Viel Kritik erntete Annalena Baerbock für ihre Ankündigung, eine "werteorientierte", ja "feministische" Außenpolitik betreiben zu wollen. Hauptsächlich von rechts erinnerte man die Außenministerin daran, dass Nationen Interessen hätten, keine Freunde, dass Außenpolitik vor allem Realpolitik zu sein, das heißt, den Interessen des eigenen Landes zu dienen habe. Spätestens seit Freitag müssten diese Kritiker mit Baerbock zufrieden sein. Denn Deutschland ließ bei einer Abstimmung in der UN-Vollversammlung den Freund Israel im Stich, um sich bei Leuten einzuschmeicheln, die unserem Land nützlich sein könnten.

Eins nach dem anderen: UN-Resolution A/ES-10/L.25, eingebracht von – unter anderen – Russland, Nordkorea, der Türkei, Saudi-Arabien und Palästina, fordert eine sofortige humanitäre Feuerpause in Gaza.
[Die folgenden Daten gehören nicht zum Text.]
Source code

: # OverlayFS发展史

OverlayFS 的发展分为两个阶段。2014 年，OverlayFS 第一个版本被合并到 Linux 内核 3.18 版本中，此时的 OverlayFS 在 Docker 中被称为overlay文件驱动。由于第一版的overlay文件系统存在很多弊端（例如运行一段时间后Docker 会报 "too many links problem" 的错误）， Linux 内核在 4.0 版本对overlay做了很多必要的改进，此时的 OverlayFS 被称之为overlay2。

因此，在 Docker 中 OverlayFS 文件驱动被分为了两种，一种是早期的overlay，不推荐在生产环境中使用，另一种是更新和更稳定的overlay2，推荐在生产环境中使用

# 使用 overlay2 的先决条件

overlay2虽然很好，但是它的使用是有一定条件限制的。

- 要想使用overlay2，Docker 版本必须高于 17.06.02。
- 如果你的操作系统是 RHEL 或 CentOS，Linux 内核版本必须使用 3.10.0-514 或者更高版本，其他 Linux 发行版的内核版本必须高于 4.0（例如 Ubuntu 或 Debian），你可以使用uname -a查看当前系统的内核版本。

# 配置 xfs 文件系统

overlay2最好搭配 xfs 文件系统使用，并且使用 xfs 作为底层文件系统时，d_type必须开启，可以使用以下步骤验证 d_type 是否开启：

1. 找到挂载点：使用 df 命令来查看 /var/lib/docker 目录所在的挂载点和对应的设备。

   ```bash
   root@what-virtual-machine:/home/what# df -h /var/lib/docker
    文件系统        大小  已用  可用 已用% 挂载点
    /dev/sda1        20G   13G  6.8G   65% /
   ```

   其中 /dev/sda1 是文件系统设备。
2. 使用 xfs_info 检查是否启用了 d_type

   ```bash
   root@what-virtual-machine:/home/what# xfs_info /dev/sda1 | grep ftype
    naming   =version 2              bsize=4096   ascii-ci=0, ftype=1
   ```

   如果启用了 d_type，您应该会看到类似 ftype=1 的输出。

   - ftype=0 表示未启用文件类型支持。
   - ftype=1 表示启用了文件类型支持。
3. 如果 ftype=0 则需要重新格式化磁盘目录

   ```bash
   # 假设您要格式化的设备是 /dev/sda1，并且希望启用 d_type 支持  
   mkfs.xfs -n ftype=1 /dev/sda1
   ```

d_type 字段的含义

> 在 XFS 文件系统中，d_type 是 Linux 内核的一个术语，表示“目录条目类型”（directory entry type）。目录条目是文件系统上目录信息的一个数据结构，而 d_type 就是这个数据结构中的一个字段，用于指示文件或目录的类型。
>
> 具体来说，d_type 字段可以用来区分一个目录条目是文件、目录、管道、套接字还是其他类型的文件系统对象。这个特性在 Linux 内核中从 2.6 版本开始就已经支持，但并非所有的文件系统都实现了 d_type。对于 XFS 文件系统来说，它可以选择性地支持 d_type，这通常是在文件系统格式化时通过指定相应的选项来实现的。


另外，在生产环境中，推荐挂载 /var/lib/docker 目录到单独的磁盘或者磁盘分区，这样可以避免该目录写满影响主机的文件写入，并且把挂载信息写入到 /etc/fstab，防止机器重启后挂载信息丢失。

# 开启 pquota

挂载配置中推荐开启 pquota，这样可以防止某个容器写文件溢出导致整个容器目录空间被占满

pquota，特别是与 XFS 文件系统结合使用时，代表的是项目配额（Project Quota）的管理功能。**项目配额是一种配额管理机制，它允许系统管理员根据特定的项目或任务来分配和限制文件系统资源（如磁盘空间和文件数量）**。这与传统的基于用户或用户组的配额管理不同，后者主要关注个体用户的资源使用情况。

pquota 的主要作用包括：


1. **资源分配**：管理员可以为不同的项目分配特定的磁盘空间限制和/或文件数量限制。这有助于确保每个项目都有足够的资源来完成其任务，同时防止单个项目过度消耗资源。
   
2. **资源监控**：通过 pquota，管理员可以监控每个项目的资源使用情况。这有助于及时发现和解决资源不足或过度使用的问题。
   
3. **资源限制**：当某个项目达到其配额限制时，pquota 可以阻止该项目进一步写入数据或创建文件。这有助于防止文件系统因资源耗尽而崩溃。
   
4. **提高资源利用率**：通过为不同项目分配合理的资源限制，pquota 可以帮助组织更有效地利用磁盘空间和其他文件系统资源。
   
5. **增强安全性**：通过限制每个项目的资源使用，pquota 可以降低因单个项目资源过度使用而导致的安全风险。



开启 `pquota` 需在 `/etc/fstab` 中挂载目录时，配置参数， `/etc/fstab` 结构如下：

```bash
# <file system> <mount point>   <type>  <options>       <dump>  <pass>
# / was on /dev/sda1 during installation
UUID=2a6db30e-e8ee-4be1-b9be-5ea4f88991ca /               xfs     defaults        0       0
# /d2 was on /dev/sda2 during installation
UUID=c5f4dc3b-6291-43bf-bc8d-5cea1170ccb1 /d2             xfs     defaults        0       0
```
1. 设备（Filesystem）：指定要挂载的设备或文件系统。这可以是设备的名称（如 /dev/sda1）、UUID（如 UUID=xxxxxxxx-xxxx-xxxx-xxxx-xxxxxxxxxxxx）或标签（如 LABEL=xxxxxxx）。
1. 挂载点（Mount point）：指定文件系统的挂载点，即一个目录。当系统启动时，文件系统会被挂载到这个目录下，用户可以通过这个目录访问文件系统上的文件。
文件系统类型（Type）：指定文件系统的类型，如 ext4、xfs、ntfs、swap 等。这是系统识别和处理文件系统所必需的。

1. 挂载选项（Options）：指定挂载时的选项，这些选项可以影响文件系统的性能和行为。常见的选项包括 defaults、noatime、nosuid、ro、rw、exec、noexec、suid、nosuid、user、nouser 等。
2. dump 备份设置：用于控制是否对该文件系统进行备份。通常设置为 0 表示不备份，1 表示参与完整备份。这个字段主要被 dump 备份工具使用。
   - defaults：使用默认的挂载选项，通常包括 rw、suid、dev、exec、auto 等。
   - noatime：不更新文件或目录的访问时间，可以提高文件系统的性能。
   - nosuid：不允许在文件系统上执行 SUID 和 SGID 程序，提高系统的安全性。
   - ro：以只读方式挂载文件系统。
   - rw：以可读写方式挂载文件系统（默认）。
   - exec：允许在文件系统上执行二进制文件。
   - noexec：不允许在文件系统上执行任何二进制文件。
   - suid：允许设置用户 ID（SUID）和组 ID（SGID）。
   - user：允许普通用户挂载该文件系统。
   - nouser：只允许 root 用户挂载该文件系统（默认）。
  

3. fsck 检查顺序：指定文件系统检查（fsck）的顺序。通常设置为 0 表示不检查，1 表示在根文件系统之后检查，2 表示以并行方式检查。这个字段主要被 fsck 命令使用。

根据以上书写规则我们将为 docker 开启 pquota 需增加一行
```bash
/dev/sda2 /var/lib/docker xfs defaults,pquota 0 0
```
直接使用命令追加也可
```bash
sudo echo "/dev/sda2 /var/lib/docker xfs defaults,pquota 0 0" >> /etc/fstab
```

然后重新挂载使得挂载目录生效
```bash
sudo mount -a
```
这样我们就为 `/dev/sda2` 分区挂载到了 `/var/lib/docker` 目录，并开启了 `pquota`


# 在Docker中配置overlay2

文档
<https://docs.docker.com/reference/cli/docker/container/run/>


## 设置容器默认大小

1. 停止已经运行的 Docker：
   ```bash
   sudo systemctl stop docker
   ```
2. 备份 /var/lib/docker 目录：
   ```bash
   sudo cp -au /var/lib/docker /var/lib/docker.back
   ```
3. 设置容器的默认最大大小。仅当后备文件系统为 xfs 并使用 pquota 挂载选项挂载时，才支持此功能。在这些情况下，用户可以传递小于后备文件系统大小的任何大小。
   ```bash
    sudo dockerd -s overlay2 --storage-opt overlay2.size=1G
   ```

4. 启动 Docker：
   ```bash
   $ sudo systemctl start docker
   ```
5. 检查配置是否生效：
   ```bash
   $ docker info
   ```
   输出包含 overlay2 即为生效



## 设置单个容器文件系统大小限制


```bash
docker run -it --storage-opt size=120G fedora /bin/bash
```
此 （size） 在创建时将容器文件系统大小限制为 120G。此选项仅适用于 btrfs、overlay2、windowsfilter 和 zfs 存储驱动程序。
Während Israel – wahrheitswidrig – in der Resolution als "Besatzungsmacht" in Gaza genannt wird und eine angeblich sich verschlechternde Situation "im Rest der besetzten palästinensischen Gebiete, einschließlich Ostjerusalem, und in Israel" beschworen wird, findet sich keine Erwähnung der Hamas, ihrer Verantwortung für die Massaker vom 7. Oktober, die euphemistisch als "Angriffe" umschrieben werden, für die Geiselnahme von 220 Menschen und die bis heute fortgesetzten Raketenangriffe auf Israel. Stattdessen werden "alle Gewaltakte gegen palästinensische und israelische Zivilisten" verurteilt, als gäbe es keinen Unterschied zwischen dem gezielten, brutalen und von Rassenhass motivierten Massenmord der Hamas-Terroristen und den zivilen Opfern – über deren Zahl wir nichts Verlässliches wissen – im Rahmen eines vom Völkerrecht gedeckten Militärschlags gegen die Urheber dieses Rassenmords.

Darum hatte Kanada einen Zusatz zur Resolution eingebracht, der die "Terrorattacken der Hamas" und die Geiselnahmen verurteilte und die sofortige und bedingungslose Freilassung der Geiseln forderte. Dafür stimmten immerhin 88 UN-Mitglieder. Da aber 55 dagegen stimmten und sich 23 enthielten, verfehlte Kanadas Resolution die nötige Zweidrittelmehrheit.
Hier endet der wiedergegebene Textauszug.